You waited for me to come home every day. I would see that big fluffy head from outside the patio door. I miss that. You learned many tricks: come, sit, lay, shake, stay, fetch, kisses, and up. You weren’t too fond of roll over unless I rubbed your tummy while you were on your back. I would kiss your nose. You were so smart. You would say ‘food’ by barking ‘woof’ when asked as it was 7:30pm and our dinner time. I miss that. Your tastes became refined as you later stole pork chops, pizza, and fish from the kitchen counter. You also ripped apart tissue paper from the waste paper basket in the living room. There isn’t any mischief in the house any longer. I miss that.

When we took walks at night I whispered Baby Love. I joked and told you that you would return a hairless cat as I think that you grew tired of our brushings. You felt so soft to the touch. When you were groomed I said Mr. Fancy Pants. I had many names of adoration for you. I absolutely loved to dress you in bandanas. It seemed you looked naked without one. I will receive a quilt made from the bandanas you wore so I can be wrapped in your love. I took pictures of you in different poses in many different places. We have so many memories captured on camera. I will receive a heart locket with an angelic picture of you sitting in front of the evening sunlight. We took long walks and long car rides. I brought you everywhere. You were so eager to go. Life seems quiet without you. I fed you cheese when no one was looking. You loved cheese and especially crunching the cheese curls. You would sit in the back seat in your car and put your head far out the window to lap up all of the air that you could get. That was one of the first times I remember smiling. Thank you for helping me to smile and laugh so often. I miss that. You brought so much joy to my life..

I remember one of our first walks. I thought as if you were dancing down the street. We would go walking regularly, as you were my exercise companion and flowers stuck into your curly coat. I thought that you were picking them for me. I will purchase a small bush with blue flowers to plant into the yard on behalf of you so I can nourish it and watch it grow. I miss our walks.

I looked forward to playing with you in the yard. You were so much fun. You learned how to hunt for treats. I remember thinking that you looked like a Hoover vacuum the way that you searched for small pieces scattered around the grass. You were persistent. We played ball and tug of war with your rope. That was such fun. You also played chase by standing on the back two of your powerful legs and jumping with all your power to retrieve a stick, a leaf, a rope. And your puppy craze, I thought was the best. I loved to watch you run. You were beautiful.

On our beach trips, you were very deliberate in how you walked and preferred shallow areas where you were able to wade. You would sit at the surf with encouragement and let your paws get wet. You would run after me and bark playfully along the beachside.

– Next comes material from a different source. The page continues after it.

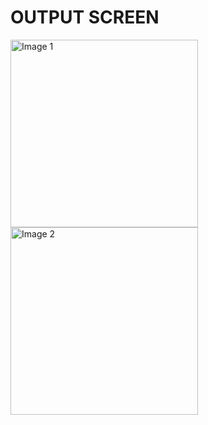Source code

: # OUTPUT SCREEN
<img src = "https://github.com/user-attachments/assets/85a5d1fa-97bd-436a-93d2-3d2db72de2a1" alt="Image 1" width="300"/>

<img src ="https://github.com/user-attachments/assets/e772ef59-bebf-4b45-9eed-b003f32f67e4" alt="Image 2" width="300"/>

In the living room you enjoyed to lie on the end of the couch with your head against the edge and tucked in between the pillow. You looked so sweet. Now I sleep with the pillow. I miss seeing you in the living room.

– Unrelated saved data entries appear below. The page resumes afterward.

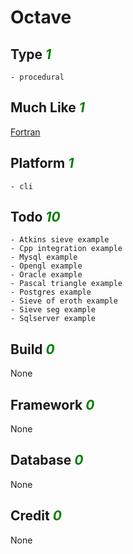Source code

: # Octave

## Type <i style='color:green;'>1</i>
	- procedural
## Much Like <i style='color:green;'>1</i>
[Fortran](FORTRAN.md)
## Platform <i style='color:green;'>1</i>
	- cli
## Todo <i style='color:green;'>10</i>
	- Atkins sieve example
	- Cpp integration example
	- Mysql example
	- Opengl example
	- Oracle example
	- Pascal triangle example
	- Postgres example
	- Sieve of eroth example
	- Sieve seg example
	- Sqlserver example
## Build <i style='color:green;'>0</i>
None
## Framework <i style='color:green;'>0</i>
None
## Database <i style='color:green;'>0</i>
None
## Credit <i style='color:green;'>0</i>
None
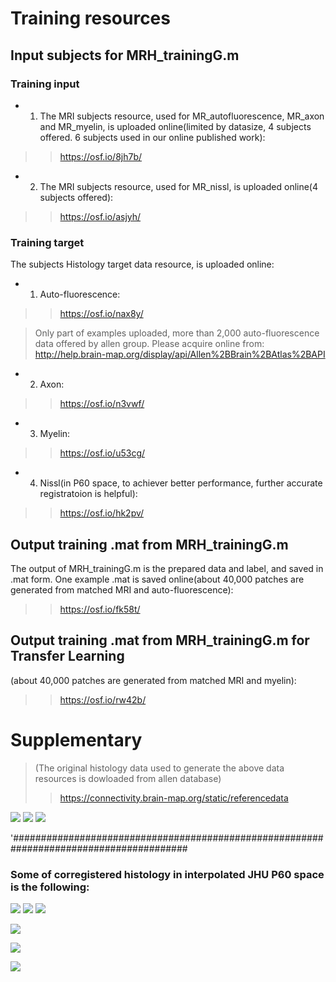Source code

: # Training resources


## Input subjects for MRH_trainingG.m
### Training input
- 1. The MRI subjects resource, used for MR_autofluorescence, MR_axon and MR_myelin, is uploaded online(limited by datasize, 4 subjects offered. 6 subjects used in our online published work):

>> https://osf.io/8jh7b/
- 2. The MRI subjects resource, used for MR_nissl, is uploaded online(4 subjects offered):

>> https://osf.io/asjyh/

### Training target
The subjects Histology target data resource, is uploaded online:
- 1. Auto-fluorescence:

>> https://osf.io/nax8y/

> Only part of examples uploaded, more than 2,000 auto-fluorescence data offered by allen group. Please acquire online from: http://help.brain-map.org/display/api/Allen%2BBrain%2BAtlas%2BAPI

- 2. Axon:

>> https://osf.io/n3vwf/


- 3. Myelin:

>> https://osf.io/u53cg/

- 4. Nissl(in P60 space, to achiever better performance, further accurate registratoion is helpful):

>> https://osf.io/hk2pv/


## Output training .mat from MRH_trainingG.m
The output of MRH_trainingG.m is the prepared data and label, and saved in .mat form. 
One example .mat is saved online(about 40,000 patches are generated from matched MRI and auto-fluorescence):

>> https://osf.io/fk58t/

## Output training .mat from MRH_trainingG.m for Transfer Learning

(about 40,000 patches are generated from matched MRI and myelin):

>> https://osf.io/rw42b/



# Supplementary 


> (The original histology data used to generate the above data resources is dowloaded from allen database)
>> https://connectivity.brain-map.org/static/referencedata

![](https://github.com/liangzifei/MRH_net_submit/blob/main/image/100140665_130.jpg)
![](https://github.com/liangzifei/MRH_net_submit/blob/main/image/100142290_133.jpg)
![](https://github.com/liangzifei/MRH_net_submit/blob/main/image/100142355_131.jpg)

'########################################################################################
### Some of corregistered histology in interpolated JHU P60 space is the following:
> 
![](https://github.com/liangzifei/MRH_net_submit/blob/main/image/nissl2P60_132.jpg)
![](https://github.com/liangzifei/MRH_net_submit/blob/main/image/Resized56times_Allen132.jpg)
![](https://github.com/liangzifei/MRH_net_submit/blob/main/image/Resized_cropedFA132.jpg)

![](https://github.com/liangzifei/MRH_net_submit/blob/main/image/Resized_cropedFA141.jpg)

![](https://github.com/liangzifei/MRH_net_submit/blob/main/image/Resized_cropedAllen141.jpg)

![](https://github.com/liangzifei/MRH_net_submit/blob/main/image/nissl2P60_141.jpg)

In the bedroom you would lie either on the bed or on your large golden bed. I miss our cuddles. We would cuddle on the bed, couch or gigantic love sac. You would hop up onto the bed at night when I would ask and remain next to me until I would fall asleep and only then, you would leave to return to your bed. I would pet you. I will receive a teddy bear doll made from the bed that you slept in so that we can cuddle again yet, differently.

I miss your paws walking down the hallway. Your toe nails made a clicking noise. I miss hearing that. When you were sick, you were able to provide me with your right and left front paw prints in blue ink. I will cherish your paw prints by imprinting a tattoo on the top of my foot. I will place your paw prints in a frame and hang your prints in our house. You would follow me or watch me, if we were in the same room. I miss that.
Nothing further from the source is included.